ADEMÁS, otros muchos políticos (no solo Yolanda) y gran número de comunicadores oficiales están convencidos de mi estulticia; solo así se explica su comportamiento (no quiero abundar en la bruma de falacia y engaño que envuelve esos ecosistemas; ya es sabido de todos ustedes, a menos que se vengan haciendo los suecos de oficio). Todos apuntan entonces a la misma dirección. ¿Seré bobo?

De momento hay muchas cosas que no comprendo. Lo de Ucrania por ejemplo. Imaginemos que un amigo mete un palito en un avispero, lo remueve y nos anima a quedarnos a observar qué sucede. Las avispas salen y nos pican mientras nuestro amigo se retira disimuladamente a su departamento de ventas y nos coloca sus recursos paliativos a precio de oro. ¿No parece esto bastante bobo también?

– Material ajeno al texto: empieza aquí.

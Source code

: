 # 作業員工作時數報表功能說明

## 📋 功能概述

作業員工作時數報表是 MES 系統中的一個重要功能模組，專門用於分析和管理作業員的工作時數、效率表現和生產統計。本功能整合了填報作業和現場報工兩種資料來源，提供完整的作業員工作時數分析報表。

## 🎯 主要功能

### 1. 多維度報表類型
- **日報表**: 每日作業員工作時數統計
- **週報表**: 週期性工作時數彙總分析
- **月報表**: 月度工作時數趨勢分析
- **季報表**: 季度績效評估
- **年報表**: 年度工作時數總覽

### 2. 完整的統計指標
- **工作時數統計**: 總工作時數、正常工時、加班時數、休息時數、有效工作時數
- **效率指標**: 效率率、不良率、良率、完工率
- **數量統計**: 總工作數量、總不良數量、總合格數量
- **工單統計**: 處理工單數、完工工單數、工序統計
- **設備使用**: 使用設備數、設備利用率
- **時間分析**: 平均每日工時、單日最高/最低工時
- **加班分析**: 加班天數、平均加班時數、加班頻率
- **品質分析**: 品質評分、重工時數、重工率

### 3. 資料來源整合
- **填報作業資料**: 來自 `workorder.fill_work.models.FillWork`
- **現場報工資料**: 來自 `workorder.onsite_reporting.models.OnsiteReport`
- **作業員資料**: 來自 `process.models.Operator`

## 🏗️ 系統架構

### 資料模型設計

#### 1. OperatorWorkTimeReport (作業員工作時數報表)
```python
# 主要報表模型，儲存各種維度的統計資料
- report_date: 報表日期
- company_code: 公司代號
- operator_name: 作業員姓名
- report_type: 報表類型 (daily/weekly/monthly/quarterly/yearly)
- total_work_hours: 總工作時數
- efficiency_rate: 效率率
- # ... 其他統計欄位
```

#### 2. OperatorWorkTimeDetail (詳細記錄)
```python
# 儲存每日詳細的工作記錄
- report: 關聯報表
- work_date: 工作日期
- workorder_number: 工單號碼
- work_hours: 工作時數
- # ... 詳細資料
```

Alguien nos ha vendido (a Europa me refiero) una moto averiada y peligrosa. De entre todos nuestros expertos europeos -la mayoría no elegidos en ninguna urna-   no ha habido uno solo que haya pensado en examinar otras motos alternativas, no tan peligrosas, no tan averiadas.

Ahora corremos el riesgo de acabar en una trinchera mientras la economía va como un tiro (en los pies), por no haberle ofrecido a tiempo al primo de zumosol la opción de que se metiera el palito por el orto.

Abro paréntesis abandonando el tono festivo: en este monumental desastre, quienes pagan un precio mayor son los ucranianos que mueren por culpa de capullos que tiran los dados en sus despachos jaleados por sanguijuelas.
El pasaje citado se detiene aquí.